[Task to complete]: Where a line of the records holds the string "Đảng", copy that line.

### Data supplied

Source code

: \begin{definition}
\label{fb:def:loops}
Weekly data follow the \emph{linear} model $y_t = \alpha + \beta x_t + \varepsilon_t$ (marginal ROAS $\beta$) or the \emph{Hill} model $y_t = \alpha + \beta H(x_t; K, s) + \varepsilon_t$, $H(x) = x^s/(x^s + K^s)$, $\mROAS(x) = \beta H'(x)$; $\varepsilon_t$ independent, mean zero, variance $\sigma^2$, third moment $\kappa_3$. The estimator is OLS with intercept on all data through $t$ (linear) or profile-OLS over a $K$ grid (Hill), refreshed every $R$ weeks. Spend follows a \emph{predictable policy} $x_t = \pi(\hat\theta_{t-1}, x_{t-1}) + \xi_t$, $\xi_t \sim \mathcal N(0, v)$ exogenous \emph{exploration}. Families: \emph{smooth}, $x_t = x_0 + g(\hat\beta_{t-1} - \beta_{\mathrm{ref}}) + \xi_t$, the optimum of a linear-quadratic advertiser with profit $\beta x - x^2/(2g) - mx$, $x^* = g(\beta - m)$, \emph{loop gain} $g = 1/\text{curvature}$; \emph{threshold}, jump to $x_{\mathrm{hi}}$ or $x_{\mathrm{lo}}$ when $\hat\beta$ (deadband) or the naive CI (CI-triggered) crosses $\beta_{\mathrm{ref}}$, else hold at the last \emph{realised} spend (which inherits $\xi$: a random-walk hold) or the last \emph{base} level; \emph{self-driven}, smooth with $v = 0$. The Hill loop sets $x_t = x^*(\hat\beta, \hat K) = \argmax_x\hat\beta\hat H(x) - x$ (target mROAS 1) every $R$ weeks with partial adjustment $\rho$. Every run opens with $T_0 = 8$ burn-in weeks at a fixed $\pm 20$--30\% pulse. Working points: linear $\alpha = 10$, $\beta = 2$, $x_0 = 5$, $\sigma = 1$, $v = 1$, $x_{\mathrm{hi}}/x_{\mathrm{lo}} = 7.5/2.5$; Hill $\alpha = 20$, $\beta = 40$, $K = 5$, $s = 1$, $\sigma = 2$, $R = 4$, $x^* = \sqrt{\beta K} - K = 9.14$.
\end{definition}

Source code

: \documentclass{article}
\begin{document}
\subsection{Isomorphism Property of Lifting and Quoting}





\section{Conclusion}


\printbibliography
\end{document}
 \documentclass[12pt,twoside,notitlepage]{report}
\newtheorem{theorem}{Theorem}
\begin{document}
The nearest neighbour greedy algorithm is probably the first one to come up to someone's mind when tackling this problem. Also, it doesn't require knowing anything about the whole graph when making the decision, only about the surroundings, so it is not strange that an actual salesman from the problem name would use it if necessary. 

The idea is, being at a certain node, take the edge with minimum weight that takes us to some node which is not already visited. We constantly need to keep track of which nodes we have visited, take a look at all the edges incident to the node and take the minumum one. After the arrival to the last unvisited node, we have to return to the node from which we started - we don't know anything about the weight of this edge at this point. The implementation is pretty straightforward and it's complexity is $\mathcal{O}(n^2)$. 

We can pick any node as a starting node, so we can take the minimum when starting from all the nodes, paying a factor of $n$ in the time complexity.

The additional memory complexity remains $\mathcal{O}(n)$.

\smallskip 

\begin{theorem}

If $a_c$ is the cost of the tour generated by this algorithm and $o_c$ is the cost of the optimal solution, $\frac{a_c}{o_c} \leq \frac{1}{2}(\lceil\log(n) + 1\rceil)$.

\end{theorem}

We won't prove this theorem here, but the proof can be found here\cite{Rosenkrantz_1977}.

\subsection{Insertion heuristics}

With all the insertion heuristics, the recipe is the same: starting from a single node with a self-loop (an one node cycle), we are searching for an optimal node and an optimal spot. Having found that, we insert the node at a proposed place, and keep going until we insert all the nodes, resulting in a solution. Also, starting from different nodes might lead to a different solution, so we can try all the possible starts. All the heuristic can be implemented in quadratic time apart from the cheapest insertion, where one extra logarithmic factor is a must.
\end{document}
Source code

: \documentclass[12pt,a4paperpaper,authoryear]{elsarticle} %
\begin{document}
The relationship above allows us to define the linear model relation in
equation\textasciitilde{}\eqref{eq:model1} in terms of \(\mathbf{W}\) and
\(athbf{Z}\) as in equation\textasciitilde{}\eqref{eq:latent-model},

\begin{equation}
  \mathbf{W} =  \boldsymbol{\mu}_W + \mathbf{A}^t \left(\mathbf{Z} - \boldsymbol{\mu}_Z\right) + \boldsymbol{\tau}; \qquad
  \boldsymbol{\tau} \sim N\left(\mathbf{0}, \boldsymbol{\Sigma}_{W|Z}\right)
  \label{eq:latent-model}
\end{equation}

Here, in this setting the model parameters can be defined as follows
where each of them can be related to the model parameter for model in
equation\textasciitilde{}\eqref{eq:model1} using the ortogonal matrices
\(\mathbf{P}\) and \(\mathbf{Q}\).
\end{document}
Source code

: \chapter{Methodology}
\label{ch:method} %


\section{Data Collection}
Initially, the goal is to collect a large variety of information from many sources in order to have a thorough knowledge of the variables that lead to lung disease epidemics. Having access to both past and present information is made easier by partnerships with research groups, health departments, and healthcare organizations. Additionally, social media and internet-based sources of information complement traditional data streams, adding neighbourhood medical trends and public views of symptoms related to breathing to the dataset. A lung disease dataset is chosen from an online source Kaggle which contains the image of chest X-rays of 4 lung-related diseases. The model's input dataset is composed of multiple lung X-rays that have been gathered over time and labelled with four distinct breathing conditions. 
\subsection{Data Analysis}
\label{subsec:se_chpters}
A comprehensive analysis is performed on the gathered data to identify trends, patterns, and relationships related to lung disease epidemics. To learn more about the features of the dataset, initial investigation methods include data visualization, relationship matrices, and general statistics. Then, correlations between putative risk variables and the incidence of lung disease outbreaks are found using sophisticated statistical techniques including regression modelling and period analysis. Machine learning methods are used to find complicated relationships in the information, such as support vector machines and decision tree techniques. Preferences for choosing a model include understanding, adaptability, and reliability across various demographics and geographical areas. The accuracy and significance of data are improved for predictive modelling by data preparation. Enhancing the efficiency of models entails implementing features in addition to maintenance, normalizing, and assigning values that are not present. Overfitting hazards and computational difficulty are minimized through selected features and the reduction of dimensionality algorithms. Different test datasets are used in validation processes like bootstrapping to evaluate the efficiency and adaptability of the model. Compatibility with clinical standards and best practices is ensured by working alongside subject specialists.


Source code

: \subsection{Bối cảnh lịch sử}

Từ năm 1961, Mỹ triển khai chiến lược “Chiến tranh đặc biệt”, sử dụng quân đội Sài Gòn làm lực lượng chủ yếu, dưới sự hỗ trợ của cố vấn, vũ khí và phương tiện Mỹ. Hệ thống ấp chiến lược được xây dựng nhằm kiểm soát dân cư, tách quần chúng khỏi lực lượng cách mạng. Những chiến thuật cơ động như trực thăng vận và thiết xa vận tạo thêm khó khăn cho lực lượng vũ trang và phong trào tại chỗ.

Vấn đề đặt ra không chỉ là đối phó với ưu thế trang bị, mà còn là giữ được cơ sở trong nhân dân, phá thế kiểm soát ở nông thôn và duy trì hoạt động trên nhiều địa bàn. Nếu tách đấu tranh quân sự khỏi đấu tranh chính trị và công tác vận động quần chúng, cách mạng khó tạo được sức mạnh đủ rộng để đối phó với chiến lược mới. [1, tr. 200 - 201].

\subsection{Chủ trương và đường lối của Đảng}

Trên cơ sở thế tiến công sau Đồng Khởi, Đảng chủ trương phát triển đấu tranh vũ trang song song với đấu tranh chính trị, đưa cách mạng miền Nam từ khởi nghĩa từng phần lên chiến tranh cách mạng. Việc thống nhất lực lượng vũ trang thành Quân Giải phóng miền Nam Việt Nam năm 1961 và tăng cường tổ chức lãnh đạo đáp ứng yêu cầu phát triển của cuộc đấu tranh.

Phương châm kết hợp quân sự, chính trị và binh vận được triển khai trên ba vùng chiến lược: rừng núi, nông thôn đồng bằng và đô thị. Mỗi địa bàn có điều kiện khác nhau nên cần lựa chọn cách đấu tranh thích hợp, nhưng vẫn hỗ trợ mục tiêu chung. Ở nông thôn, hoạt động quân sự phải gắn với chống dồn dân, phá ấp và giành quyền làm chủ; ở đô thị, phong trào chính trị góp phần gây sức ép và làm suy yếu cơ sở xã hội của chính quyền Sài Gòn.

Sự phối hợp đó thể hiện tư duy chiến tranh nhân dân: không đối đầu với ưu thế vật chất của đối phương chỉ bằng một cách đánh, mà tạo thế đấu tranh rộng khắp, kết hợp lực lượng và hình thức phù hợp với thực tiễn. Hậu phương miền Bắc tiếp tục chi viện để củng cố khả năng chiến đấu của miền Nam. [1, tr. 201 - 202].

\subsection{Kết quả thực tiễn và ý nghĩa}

######

[Exercise response]:
\subsection{Chủ trương và đường lối của Đảng}
Trên cơ sở thế tiến công sau Đồng Khởi, Đảng chủ trương phát triển đấu tranh vũ trang song song với đấu tranh chính trị, đưa cách mạng miền Nam từ khởi nghĩa từng phần lên chiến tranh cách mạng. Việc thống nhất lực lượng vũ trang thành Quân Giải phóng miền Nam Việt Nam năm 1961 và tăng cường tổ chức lãnh đạo đáp ứng yêu cầu phát triển của cuộc đấu tranh.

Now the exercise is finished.